Saved data entries

--------------------------------

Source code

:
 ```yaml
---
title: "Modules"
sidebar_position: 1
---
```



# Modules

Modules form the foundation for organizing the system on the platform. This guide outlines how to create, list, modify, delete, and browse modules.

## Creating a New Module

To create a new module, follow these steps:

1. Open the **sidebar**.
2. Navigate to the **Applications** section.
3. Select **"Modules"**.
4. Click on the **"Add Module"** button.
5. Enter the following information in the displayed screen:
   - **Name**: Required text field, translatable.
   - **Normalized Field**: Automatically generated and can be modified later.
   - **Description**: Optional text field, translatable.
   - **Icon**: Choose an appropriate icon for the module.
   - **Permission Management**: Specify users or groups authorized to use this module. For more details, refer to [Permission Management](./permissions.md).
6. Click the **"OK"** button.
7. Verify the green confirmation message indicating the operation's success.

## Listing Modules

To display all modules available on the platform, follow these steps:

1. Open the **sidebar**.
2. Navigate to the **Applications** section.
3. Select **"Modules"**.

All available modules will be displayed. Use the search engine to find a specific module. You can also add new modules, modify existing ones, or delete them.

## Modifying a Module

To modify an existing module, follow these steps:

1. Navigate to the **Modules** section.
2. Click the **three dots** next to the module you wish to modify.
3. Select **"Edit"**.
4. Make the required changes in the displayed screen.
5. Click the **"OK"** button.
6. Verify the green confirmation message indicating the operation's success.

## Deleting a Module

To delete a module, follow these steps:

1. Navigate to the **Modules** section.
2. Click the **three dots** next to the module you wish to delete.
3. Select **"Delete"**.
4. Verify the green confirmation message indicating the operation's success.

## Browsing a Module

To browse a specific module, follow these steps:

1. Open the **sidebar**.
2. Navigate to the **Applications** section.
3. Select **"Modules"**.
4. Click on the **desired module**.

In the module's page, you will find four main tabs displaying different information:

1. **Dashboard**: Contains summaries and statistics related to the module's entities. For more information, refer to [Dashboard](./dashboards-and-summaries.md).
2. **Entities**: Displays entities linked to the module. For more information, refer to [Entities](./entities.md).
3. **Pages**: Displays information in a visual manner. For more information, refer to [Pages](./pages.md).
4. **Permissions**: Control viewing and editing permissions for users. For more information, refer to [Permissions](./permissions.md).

--------------------------------

- **What you will do**
In the entries above, the lines between the one holding "5. Enter the" and the one holding "- **Description**: Optional", inclusive, are to be printed exactly as written, and those alone.

- **Solution to the problem**
5. Enter the following information in the displayed screen:
   - **Name**: Required text field, translatable.
   - **Normalized Field**: Automatically generated and can be modified later.
   - **Description**: Optional text field, translatable.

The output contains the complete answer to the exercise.